Cough cough Harper cough Bush cough.
This, anyway, is my argument in my latest post at Gristmill.
Today, the earth's climate doesn't have a body as powerful as the World Bank trying to protect it. We don't have a Security Council capable of making international climate law enforceable at the International Court of Justice in the Hague. We don't even have the level of agreement necessary to work towards that kind of a body.
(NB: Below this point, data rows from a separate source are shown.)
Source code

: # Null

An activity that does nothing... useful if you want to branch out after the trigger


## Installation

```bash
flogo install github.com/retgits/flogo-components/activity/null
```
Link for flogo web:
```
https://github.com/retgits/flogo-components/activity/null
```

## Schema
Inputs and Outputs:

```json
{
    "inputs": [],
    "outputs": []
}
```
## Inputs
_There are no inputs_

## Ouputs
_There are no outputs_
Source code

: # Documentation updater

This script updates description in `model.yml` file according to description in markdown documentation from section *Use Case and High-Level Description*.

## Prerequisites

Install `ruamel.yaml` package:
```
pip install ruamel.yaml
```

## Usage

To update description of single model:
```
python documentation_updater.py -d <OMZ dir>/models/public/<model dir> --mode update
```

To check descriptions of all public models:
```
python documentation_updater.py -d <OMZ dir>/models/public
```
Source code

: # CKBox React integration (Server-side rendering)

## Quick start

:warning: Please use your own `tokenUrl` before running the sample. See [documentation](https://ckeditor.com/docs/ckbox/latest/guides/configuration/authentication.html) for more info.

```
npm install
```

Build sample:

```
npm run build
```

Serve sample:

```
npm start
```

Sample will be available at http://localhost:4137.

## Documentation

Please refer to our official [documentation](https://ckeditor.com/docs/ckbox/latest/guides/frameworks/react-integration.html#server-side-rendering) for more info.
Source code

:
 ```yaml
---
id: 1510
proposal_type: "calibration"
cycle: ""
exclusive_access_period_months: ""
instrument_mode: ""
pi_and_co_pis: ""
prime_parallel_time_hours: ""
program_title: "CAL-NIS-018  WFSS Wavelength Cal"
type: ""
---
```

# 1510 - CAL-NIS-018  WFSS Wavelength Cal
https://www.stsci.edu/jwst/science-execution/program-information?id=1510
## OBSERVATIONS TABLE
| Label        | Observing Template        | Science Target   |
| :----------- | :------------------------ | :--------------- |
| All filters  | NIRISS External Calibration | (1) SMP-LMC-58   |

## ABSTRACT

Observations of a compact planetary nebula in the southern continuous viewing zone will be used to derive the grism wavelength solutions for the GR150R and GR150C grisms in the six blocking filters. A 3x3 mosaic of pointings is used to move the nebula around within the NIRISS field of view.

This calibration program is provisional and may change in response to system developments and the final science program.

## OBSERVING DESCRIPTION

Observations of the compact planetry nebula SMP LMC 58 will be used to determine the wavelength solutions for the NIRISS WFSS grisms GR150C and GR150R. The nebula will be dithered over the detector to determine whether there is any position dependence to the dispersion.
But it's clear, in this telling of the story, that America dramatically broke with it's history as the builder of international security when the U.S. Senate refused to ratify Kyoto. Kyoto was, as much as the Bretton Woods agreements or the UN Charter, an attempt to solve global stress before chaos and inequality lead to war. Exaggeration? Hardly...
1 comment:
I agree. The problem with neoconservatives is that they actually believe inequality is good. There will be winners and losers, where once again, it will be mainly the undeveloped world that will be the biggest losers. Of course, and this is my cynic self - it won't be till the developed nations of the world and in particular the middle class sectors are adversely effected by climate change will there be a global body created. Why I say this is because when New Orlean's got flooded and particularly the poorer sectors, the response continues to be - oh well. Notice whose homes and neighbourhoods got rebuilt? Ditto for climate change.